If no candidate receives more than 50 per cent of the vote in the first round, the election is held in two rounds, with the top two candidates from the first round advancing. This has always been the case under the Fifth Republic, and in the 2022 runoff, Macron defeated Le Pen by 59 per cent to 41 per cent.
However, today, Le Pen would defeat Macron by 55 per cent to 45 per cent, according to the poll.
While Macron relied on Republican, Green, and some leftist votes to win the second round last year, far fewer of these voters would support him now. For example, while 68 per cent of supporters of Green candidate Yannick Jadot voted for Macron in the second round last year, only 52 per cent would do so today, found the poll.
Furthermore, 27 per cent of Macron’s voters in 2022 would either abstain or vote for Le Pen if given a rerun, the poll revealed.
Last month, Macron ordered his prime minister to wield a special constitutional power that skirts parliament to force through a highly unpopular bill raising the retirement age from 62 to 64 without a vote.
The move triggered a nationwide wave of protests and riots with largest demonstration seeing over a million people take to the streets across the country, and hundreds arrested in a single day in Paris for lighting fires and clashing with police officers.
Macron’s key priority
Macron has made the proposed pension changes the key priority of his second term, arguing that reform is needed to keep the pension system from diving into deficit as France, like many richer nations, faces lower birth rates and longer life expectancy.

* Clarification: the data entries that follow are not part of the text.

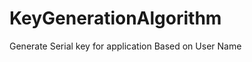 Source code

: KeyGenerationAlgorithm
======================

Generate Serial key for application Based on User Name

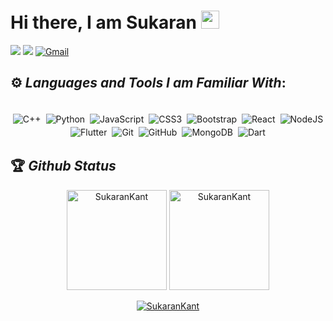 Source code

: 

<h1>Hi there, I am Sukaran <img src="https://github.com/TheDudeThatCode/TheDudeThatCode/blob/master/Assets/Hi.gif"width="29"> </h1>



[<img src="https://img.shields.io/badge/linkedin-%230077B5.svg?&style=for-the-badge&logo=linkedin&logoColor=white">](https://www.linkedin.com/in/sukarankant765/)
[<img src="https://img.shields.io/badge/twitter-white.svg?&style=for-the-badge&logo=twitter&logoColor=%3A2F2F">](https://twitter.com/sukaran_kant)
[<img alt="Gmail" src="https://img.shields.io/badge/Gmail-D14836?style=for-the-badge&logo=gmail&logoColor=white" />](mailto:sukarankant765@gmail.com)


## ⚙️ *Languages and Tools I am Familiar With*:

<p align="center">
<br/>
<img alt="C++" src="https://img.shields.io/badge/c++%20-%2300599C.svg?&style=for-the-badge&logo=c%2B%2B&ogoColor=white" style="margin:2px;"/>
<img alt="Python" src="https://img.shields.io/badge/python%20-%2314354C.svg?&style=for-the-badge&logo=python&logoColor=white" style="margin:2px;"/>
<img alt="JavaScript" src="https://img.shields.io/badge/javascript%20-%23323330.svg?&style=for-the-badge&logo=javascript&logoColor=%23F7DF1E" style="margin:2px;"/>
<img alt="CSS3" src="https://img.shields.io/badge/css3%20-%231572B6.svg?&style=for-the-badge&logo=css3&logoColor=white" style="margin:2px;"/>
<img alt="Bootstrap" src="https://img.shields.io/badge/bootstrap%20-%23563D7C.svg?&style=for-the-badge&logo=bootstrap&logoColor=white" style="margin:2px;"/>
<img alt="React" src="https://img.shields.io/badge/react%20-%2320232a.svg?&style=for-the-badge&logo=react&logoColor=%2361DAFB" style="margin:2px;"/>
<img alt="NodeJS" src="https://img.shields.io/badge/node.js%20-%2343853D.svg?&style=for-the-badge&logo=node.js&logoColor=white" style="margin:2px;"/>
<img alt="Flutter" src="https://img.shields.io/badge/flutter%20-%2314354C.svg?&style=for-the-badge&logo=flutter&ogoColor=%23F7DF1E" style="margin:2px;"/>
<img alt="Git" src="https://img.shields.io/badge/git%20-%23F05033.svg?&style=for-the-badge&logo=git&logoColor=white" style="margin:2px;"/>
<img alt="GitHub" src="https://img.shields.io/badge/github%20-%23121011.svg?&style=for-the-badge&logo=github&logoColor=white" style="margin:2px;"/>
<img alt="MongoDB" src ="https://img.shields.io/badge/MongoDB-%234ea94b.svg?&style=for-the-badge&logo=mongodb&logoColor=white" style="margin:2px;"/>
<img alt="Dart" src ="https://img.shields.io/badge/Dart-%23563D7C.svg?&style=for-the-badge&logo=dart&logoColor=white" style="margin:2px;"/>
<br/>
</p>

## 🏆 *Github Status*

<p align="center" >
  <img row=1 column=1 height=160 src="https://github-readme-stats.vercel.app/api/top-langs?username=SukaranKant&show_icons=true&locale=en&layout=compact&theme=monokai" alt="SukaranKant" />
  <img row=1 column=2 height=160 src="https://github-readme-stats.vercel.app/api?username=SukaranKant&show_icons=true&locale=en&theme=monokai" alt="SukaranKant" />
</p>

<p align="center"> <a href="https://github.com/ryo-ma/github-profile-trophy"><img src="https://github-profile-trophy.vercel.app/?username=SukaranKant&row=1&column=8&no-frame=true&theme=monokai" alt="SukaranKant" /></a> </p>
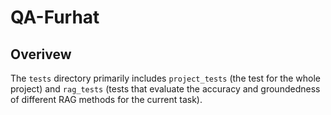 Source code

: # QA-Furhat

## Overivew


The `tests` directory primarily includes `project_tests` (the test for the whole project) and `rag_tests` (tests that evaluate the accuracy and groundedness of different RAG methods for the current task).
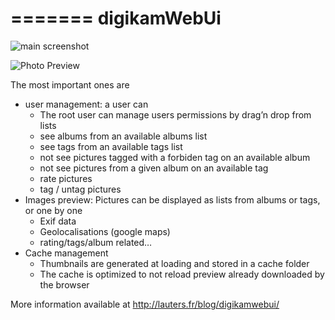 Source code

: =======
digikamWebUi
============


![main screenshot](http://lauters.fr/blog/wp-content/uploads/2013/08/digikamScreenShot-1024x473.jpg "main screenshot")

![Photo Preview](http://lauters.fr/blog/wp-content/uploads/2013/10/digikamScreenShot1-1024x468.jpg "Photo Preview")


The most important ones are

- user management: a user can
    -   The root user can manage users permissions by drag’n drop from lists
    -    see albums from an available albums list
    -   see tags from an available tags list
    -   not see pictures tagged with a forbiden tag on an available album
    -   not see pictures from a given album on an available tag
    -   rate pictures
    -   tag / untag pictures
- Images preview: Pictures can be displayed as lists from albums or tags, or one by one
    -   Exif data
    -   Geolocalisations (google maps)
    -   rating/tags/album related…
- Cache management
    -   Thumbnails are generated at loading and stored in a cache folder
    -   The cache is optimized to not reload preview already downloaded by the browser



More information available at http://lauters.fr/blog/digikamwebui/
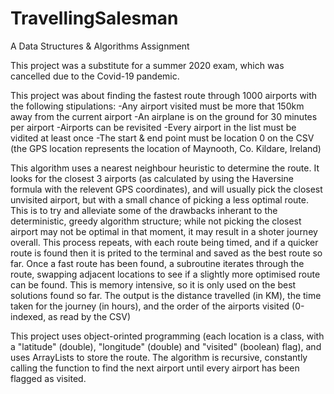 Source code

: # TravellingSalesman
A Data Structures & Algorithms Assignment

This project was a substitute for a summer 2020 exam, which was cancelled due to the Covid-19 pandemic.

This project was about finding the fastest route through 1000 airports with the following stipulations:
   -Any airport visited must be more that 150km away from the current airport
   -An airplane is on the ground for 30 minutes per airport
   -Airports can be revisited
   -Every airport in the list must be vidited at least once
   -The start & end point must be location 0 on the CSV (the GPS location represents the location of Maynooth, Co. Kildare, Ireland)
  
This algorithm uses a nearest neighbour heuristic to determine the route. It looks for the closest 3 airports (as calculated by using the Haversine formula with the relevent GPS coordinates), and will usually pick the closest unvisited airport, but with a small chance of picking a less optimal route. This is to try and alleviate some of the drawbacks inherant to the deterministic, greedy algorithm structure; while not picking the closest airport may not be optimal in that moment, it may result in a shoter journey overall.
This process repeats, with each route being timed, and if a quicker route is found then it is prited to the terminal and saved as the best route so far.
Once a fast route has been found, a subroutine iterates through the route, swapping adjacent locations to see if a slightly more optimised route can be found. This is memory intensive, so it is only used on the best solutions found so far.
The output is the distance travelled (in KM), the time taken for the journey (in hours), and the order of the airports visited (0-indexed, as read by the CSV)

This project uses object-orinted programming (each location is a class, with a "latitude" (double), "longitude" (double) and "visited" (boolean) flag), and uses ArrayLists to store the route. The algorithm is recursive, constantly calling the function to find the next airport until every airport has been flagged as visited.
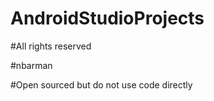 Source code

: # AndroidStudioProjects

#All rights reserved

#nbarman

#Open sourced but do not use code directly
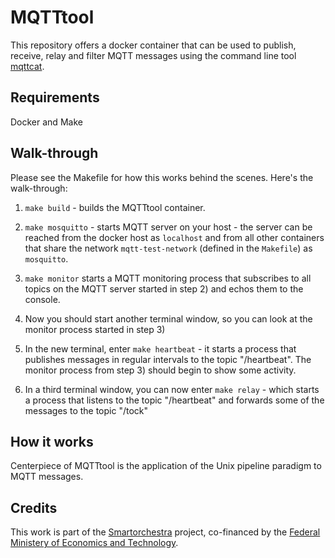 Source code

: # MQTTtool

This repository offers a docker container that can be used to publish, receive, relay and filter MQTT messages using the command line tool
[mqttcat](https://github.com/martinvirtel/python-mqttcat).

## Requirements

Docker and Make

## Walk-through

Please see the Makefile for how this works behind the scenes. Here's the walk-through:

1) `make build` - builds the MQTTtool container. 

2) `make mosquitto` - starts MQTT server on your host - the server can be reached from the docker host as `localhost` and 
from all other containers that share the network `mqtt-test-network` (defined in the `Makefile`) as `mosquitto`.


3) `make monitor` starts a MQTT monitoring process that subscribes to all topics on the MQTT server started in step 2) and echos them
to the console. 

4) Now you should start another terminal window, so you can look at the monitor process started in step 3)

5) In the new terminal, enter `make heartbeat` - it starts a process that publishes messages in regular intervals to the topic "/heartbeat".
The monitor process from step 3) should begin to show some activity.

6) In a third terminal window, you can now enter `make relay` - which starts a process that listens to the topic "/heartbeat" and forwards
some of the messages to the topic "/tock"

## How it works

Centerpiece of MQTTtool is the application of the Unix pipeline paradigm to MQTT messages. 

## Credits

This work is part of the [Smartorchestra](http://smartorchestra.de/) project, co-financed by the [Federal Ministery of Economics and Technology](https://www.bmwi.de/).

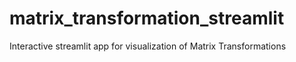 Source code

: # matrix_transformation_streamlit
Interactive streamlit app for visualization of Matrix Transformations
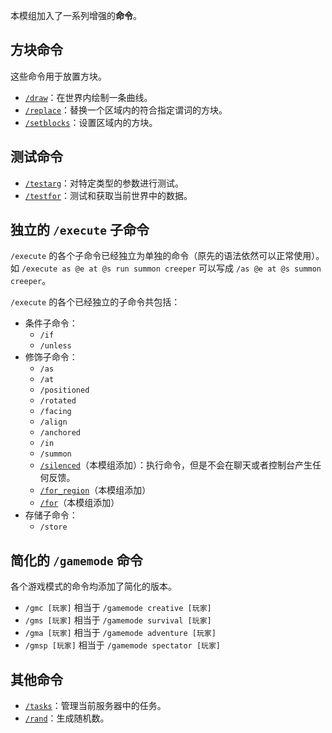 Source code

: 本模组加入了一系列增强的**命令**。

## 方块命令

这些命令用于放置方块。

- [`/draw`](draw/zh.md)：在世界内绘制一条曲线。
- [`/replace`](replace/zh.md)：替换一个区域内的符合指定谓词的方块。
- [`/setblocks`](setblocks/zh.md)：设置区域内的方块。

## 测试命令

- [`/testarg`](testarg/zh.md)：对特定类型的参数进行测试。
- [`/testfor`](testfor/zh.md)：测试和获取当前世界中的数据。

## 独立的 `/execute` 子命令

`/execute` 的各个子命令已经独立为单独的命令（原先的语法依然可以正常使用）。如 `/execute as @e at @s run summon creeper` 可以写成 `/as @e at @s summon creeper`。

`/execute` 的各个已经独立的子命令共包括：

- 条件子命令：
    - `/if`
    - `/unless`
- 修饰子命令：
    - `/as`
    - `/at`
    - `/positioned`
    - `/rotated`
    - `/facing`
    - `/align`
    - `/anchored`
    - `/in`
    - `/summon`
    - [`/silenced`](../silenced/zh.md)（本模组添加）：执行命令，但是不会在聊天或者控制台产生任何反馈。
    - [`/for_region`](../for_region/zh.md)（本模组添加）
    - [`/for`](../for/zh.md)（本模组添加）
- 存储子命令：
    - `/store`

## 简化的 `/gamemode` 命令

各个游戏模式的命令均添加了简化的版本。

- `/gmc [玩家]` 相当于 `/gamemode creative [玩家]`
- `/gms [玩家]` 相当于 `/gamemode survival [玩家]`
- `/gma [玩家]` 相当于 `/gamemode adventure [玩家]`
- `/gmsp [玩家]` 相当于 `/gamemode spectator [玩家]`

## 其他命令

- [`/tasks`](tasks/zh.md)：管理当前服务器中的任务。
- [`/rand`](rand/zh.md)：生成随机数。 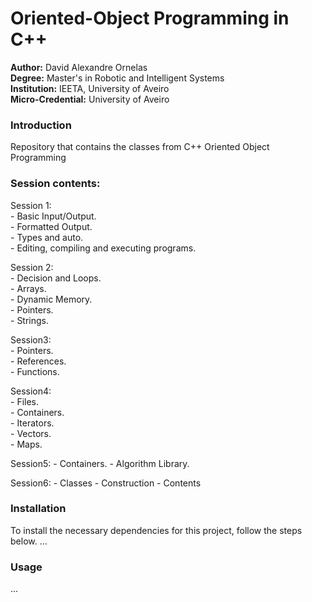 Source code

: # Oriented-Object Programming in C++

**Author:** David Alexandre Ornelas  
**Degree:** Master's in Robotic and Intelligent Systems  
**Institution:** IEETA, University of Aveiro  
**Micro-Credential:** University of Aveiro 

### Introduction
Repository that contains the classes from C++ Oriented Object Programming

### Session contents:  

Session 1:  
	- Basic Input/Output.  
	- Formatted Output.  
	- Types and auto.  
	- Editing, compiling and executing programs.  

Session 2:  
	- Decision and Loops.  
	- Arrays.  
	- Dynamic Memory.  
	- Pointers.  
	- Strings.  
	
Session3:  
	- Pointers.  
	- References.  
	- Functions.  

Session4:  
	- Files.  
	- Containers.  
	- Iterators.  
	- Vectors.  
	- Maps.  
		
Session5:
	- Containers.
	- Algorithm Library.
	
Session6:
	- Classes
	- Construction
	- Contents

### Installation
To install the necessary dependencies for this project, follow the steps below.
...

### Usage
...


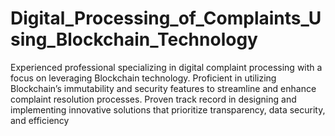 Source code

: # Digital_Processing_of_Complaints_Using_Blockchain_Technology
Experienced professional specializing in digital complaint processing with a focus on leveraging Blockchain technology.
Proficient in utilizing Blockchain’s immutability and security features to streamline and enhance complaint resolution
processes. Proven track record in designing and implementing innovative solutions that prioritize transparency, data security,
and efficiency
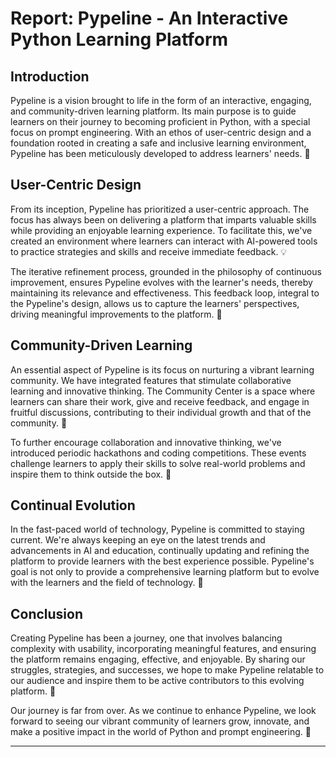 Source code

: # Report: Pypeline - An Interactive Python Learning Platform

## Introduction

Pypeline is a vision brought to life in the form of an interactive, engaging, and community-driven learning platform. Its main purpose is to guide learners on their journey to becoming proficient in Python, with a special focus on prompt engineering. With an ethos of user-centric design and a foundation rooted in creating a safe and inclusive learning environment, Pypeline has been meticulously developed to address learners' needs. 🌟

## User-Centric Design

From its inception, Pypeline has prioritized a user-centric approach. The focus has always been on delivering a platform that imparts valuable skills while providing an enjoyable learning experience. To facilitate this, we've created an environment where learners can interact with AI-powered tools to practice strategies and skills and receive immediate feedback. 💡

The iterative refinement process, grounded in the philosophy of continuous improvement, ensures Pypeline evolves with the learner's needs, thereby maintaining its relevance and effectiveness. This feedback loop, integral to the Pypeline's design, allows us to capture the learners' perspectives, driving meaningful improvements to the platform. 🔄

## Community-Driven Learning

An essential aspect of Pypeline is its focus on nurturing a vibrant learning community. We have integrated features that stimulate collaborative learning and innovative thinking. The Community Center is a space where learners can share their work, give and receive feedback, and engage in fruitful discussions, contributing to their individual growth and that of the community. 👥

To further encourage collaboration and innovative thinking, we've introduced periodic hackathons and coding competitions. These events challenge learners to apply their skills to solve real-world problems and inspire them to think outside the box. 🚀

## Continual Evolution

In the fast-paced world of technology, Pypeline is committed to staying current. We're always keeping an eye on the latest trends and advancements in AI and education, continually updating and refining the platform to provide learners with the best experience possible. Pypeline's goal is not only to provide a comprehensive learning platform but to evolve with the learners and the field of technology. 🔧

## Conclusion

Creating Pypeline has been a journey, one that involves balancing complexity with usability, incorporating meaningful features, and ensuring the platform remains engaging, effective, and enjoyable. By sharing our struggles, strategies, and successes, we hope to make Pypeline relatable to our audience and inspire them to be active contributors to this evolving platform. 🌱

Our journey is far from over. As we continue to enhance Pypeline, we look forward to seeing our vibrant community of learners grow, innovate, and make a positive impact in the world of Python and prompt engineering. 💪

---

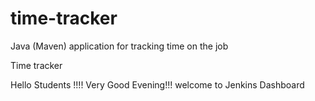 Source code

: # time-tracker
Java (Maven) application for tracking time on the job

Time tracker

Hello Students !!!! Very Good Evening!!! welcome to Jenkins Dashboard

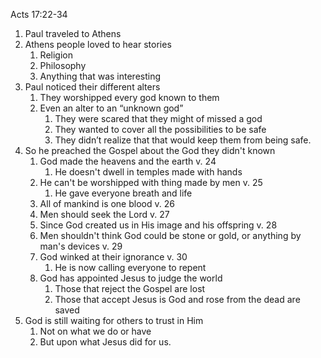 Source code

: Acts 17:22-34

1. Paul traveled to Athens
  1. Athens people loved to hear stories
     1. Religion
     2. Philosophy
     3. Anything that was interesting
   1. Paul noticed their different alters
      1. They worshipped every god known to them
      2. Even an alter to an “unknown god”
         1. They were scared that they might of missed a god
         2. They wanted to cover all the possibilities to be safe
         3. They didn’t realize that that would keep them from being safe.
2. So he preached the Gospel about the God they didn't known
    1. God made the heavens and the earth v. 24
        1. He doesn't dwell in temples made with hands
    2. He can't be worshipped with thing made by men v. 25
        1. He gave everyone breath and life
    3. All of mankind is one blood v. 26
    4. Men should seek the Lord v. 27
    5. Since God created us in His image and his offspring v. 28
    6. Men shouldn't think God could be stone or gold, or anything by man's devices v. 29
    7. God winked at their ignorance v. 30
        1. He is now calling everyone to repent
    8. God has appointed Jesus to judge the world
        1. Those that reject the Gospel are lost 
        2. Those that accept Jesus is God and rose from the dead are saved
3. God is still waiting for others to trust in Him
    1. Not on what we do or have 
    2. But upon what Jesus did for us.

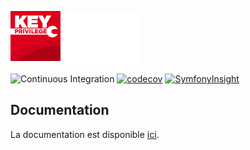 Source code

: ![Key Privilege](docs/images/logo.png)

![Continuous Integration](https://github.com/TBoileau/key-privilege/workflows/Continuous%20Integration/badge.svg?branch=develop&event=push)
[![codecov](https://codecov.io/gh/TBoileau/key-privilege/branch/develop/graph/badge.svg?token=994LOWN5ND)](https://codecov.io/gh/TBoileau/key-privilege)
[![SymfonyInsight](https://insight.symfony.com/projects/89c2f211-166d-45e2-846a-59871a2b65c9/mini.svg)](https://insight.symfony.com/projects/89c2f211-166d-45e2-846a-59871a2b65c9)

## Documentation
La documentation est disponible [ici](docs/index.md).
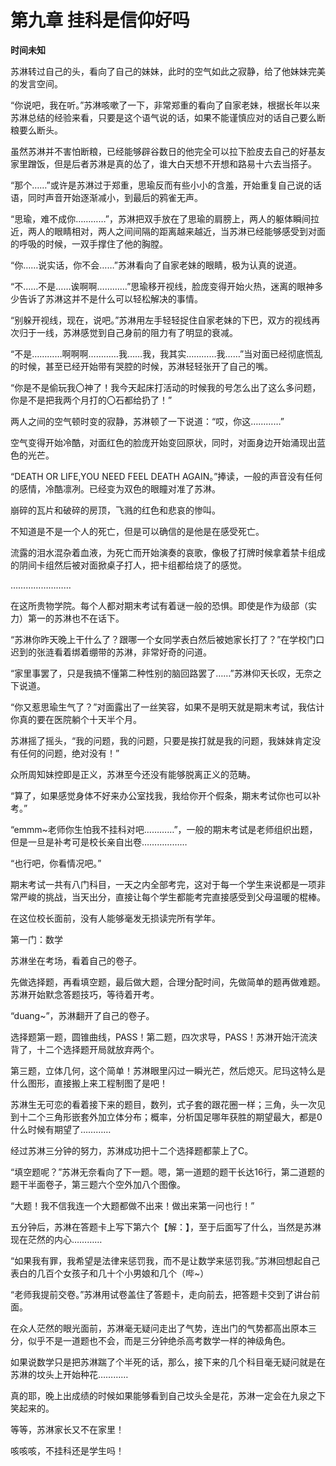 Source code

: # 第九章 挂科是信仰好吗

**时间未知**

苏淋转过自己的头，看向了自己的妹妹，此时的空气如此之寂静，给了他妹妹完美的发言空间。

“你说吧，我在听。”苏淋咳嗽了一下，非常郑重的看向了自家老妹，根据长年以来苏淋总结的经验来看，只要是这个语气说的话，如果不能谨慎应对的话自己要么断粮要么断头。

虽然苏淋并不害怕断粮，已经能够辟谷数日的他完全可以拉下脸皮去自己的好基友家里蹭饭，但是后者苏淋是真的怂了，谁大白天想不开想和路易十六去当搭子。

“那个……”或许是苏淋过于郑重，思瑜反而有些小小的含羞，开始重复自己说的话语，同时声音开始逐渐减小，到最后的鸦雀无声。

“思瑜，难不成你…………”，苏淋把双手放在了思瑜的肩膀上，两人的躯体瞬间拉近，两人的眼睛相对，两人之间间隔的距离越来越近，当苏淋已经能够感受到对面的呼吸的时候，一双手撑住了他的胸膛。

“你……说实话，你不会……”苏淋看向了自家老妹的眼睛，极为认真的说道。

“不……不是……诶啊啊…………”思瑜移开视线，脸庞变得开始火热，迷离的眼神多少告诉了苏淋这并不是什么可以轻松解决的事情。

“别躲开视线，现在，说吧。”苏淋用左手轻轻捉住自家老妹的下巴，双方的视线再次归于一线，苏淋感觉到自己身前的阻力有了明显的衰减。

“不是…………啊啊啊…………我……我，我其实…………我……”当对面已经彻底慌乱的时候，甚至已经开始带有哭腔的时候，苏淋轻轻张开了自己的嘴。

“你是不是偷玩我〇神了！我今天起床打活动的时候我的号怎么出了这么多问题，你是不是把我两个月打的〇石都给扔了！”

两人之间的空气顿时变的寂静，苏淋顿了一下说道：“哎，你这…………”

空气变得开始冷酷，对面红色的脸庞开始变回原状，同时，对面身边开始涌现出蓝色的光芒。

“DEATH OR LIFE,YOU NEED FEEL DEATH AGAIN。”捧读，一般的声音没有任何的感情，冷酷凛冽。已经变为双色的眼瞳对准了苏淋。

崩碎的瓦片和破碎的房顶，飞溅的红色和悲哀的惨叫。

不知道是不是一个人的死亡，但是可以确信的是他是在感受死亡。

流露的泪水混杂着血液，为死亡而开始演奏的哀歌，像极了打牌时候拿着禁卡组成的阴间卡组然后被对面掀桌子打人，把卡组都给烧了的感觉。

……………………

在这所贵物学院。每个人都对期末考试有着谜一般的恐惧。即使是作为级部（实力）第一的苏淋也不在话下。

“苏淋你昨天晚上干什么了？跟哪一个女同学表白然后被她家长打了？”在学校门口迟到的张涟看着绑着绷带的苏淋，非常好奇的问道。

“家里事罢了，只是我搞不懂第二种性别的脑回路罢了……”苏淋仰天长叹，无奈之下说道。

“你又惹思瑜生气了？”对面露出了一丝笑容，如果不是明天就是期末考试，我估计你真的要在医院躺个十天半个月。

苏淋摇了摇头，“我的问题，我的问题，只要是挨打就是我的问题，我妹妹肯定没有任何的问题，绝对没有！”

众所周知妹控即是正义，苏淋至今还没有能够脱离正义的范畴。

“算了，如果感觉身体不好来办公室找我，我给你开个假条，期末考试你也可以补考。”

“emmm~老师你生怕我不挂科对吧…………”，一般的期末考试是老师组织出题，但是一旦是补考可是校长亲自出卷………………

“也行吧，你看情况吧。”

期末考试一共有八门科目，一天之内全部考完，这对于每一个学生来说都是一项非常严峻的挑战，当天出分，直接让每个学生都能考完直接感受到父母温暖的棍棒。

在这位校长面前，没有人能够毫发无损读完所有学年。

第一门：数学

苏淋坐在考场，看着自己的卷子。

先做选择题，再看填空题，最后做大题，合理分配时间，先做简单的题再做难题。苏淋开始默念答题技巧，等待着开考。

“duang~”，苏淋翻开了自己的卷子。

选择题第一题，圆锥曲线，PASS！第二题，四次求导，PASS！苏淋开始汗流浃背了，十二个选择题开局就放弃两个。

第三题，立体几何，这个简单！苏淋眼里闪过一瞬光芒，然后熄灭。尼玛这特么是什么图形，直接搬上来工程制图了是吧！

苏淋生无可恋的看着接下来的题目，数列，式子套的跟花圈一样；三角，头一次见到十二个三角形嵌套外加立体分布；概率，分析国足哪年获胜的期望最大，都是0什么时候有期望了…………

经过苏淋三分钟的努力，苏淋成功把十二个选择题都蒙上了C。

“填空题呢？”苏淋无奈看向了下一题。嗯，第一道题的题干长达16行，第二道题的题干半面卷子，第三题六个空外加八个图像。

“大题！我不信我连一个大题都做不出来！做出来第一问也行！”

五分钟后，苏淋在答题卡上写下第六个【解：】，至于后面写了什么，当然是苏淋现在茫然的内心…………

“如果我有罪，我希望是法律来惩罚我，而不是让数学来惩罚我。”苏淋回想起自己表白的几百个女孩子和几十个小男娘和几个（哔~）

“老师我提前交卷。”苏淋用试卷盖住了答题卡，走向前去，把答题卡交到了讲台前面。

在众人茫然的眼光面前，苏淋毫无疑问走出了气势，连出门的气势都高出原本三分，似乎不是一道题也不会，而是三分钟绝杀高考数学一样的神级角色。

如果说数学只是把苏淋踹了个半死的话，那么，接下来的几个科目毫无疑问就是在苏淋的坟头上开始种花…………

真的耶，晚上出成绩的时候如果能够看到自己坟头全是花，苏淋一定会在九泉之下笑起来的。

等等，苏淋家长又不在家里！

咳咳咳，不挂科还是学生吗！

Macron decided to invoke the special power during a Cabinet meeting at the Elysee presidential palace, just a few minutes before the scheduled vote in France’s lower house of parliament, because he had no guarantee of a majority.
Le Pen has continued to oppose the reforms, while condemning some acts of vandalism by protesters.
France “has been governed against its wishes. The way (Macron) is ruling will enable political forces with the exact opposite approach to his to gain power,” she said last week.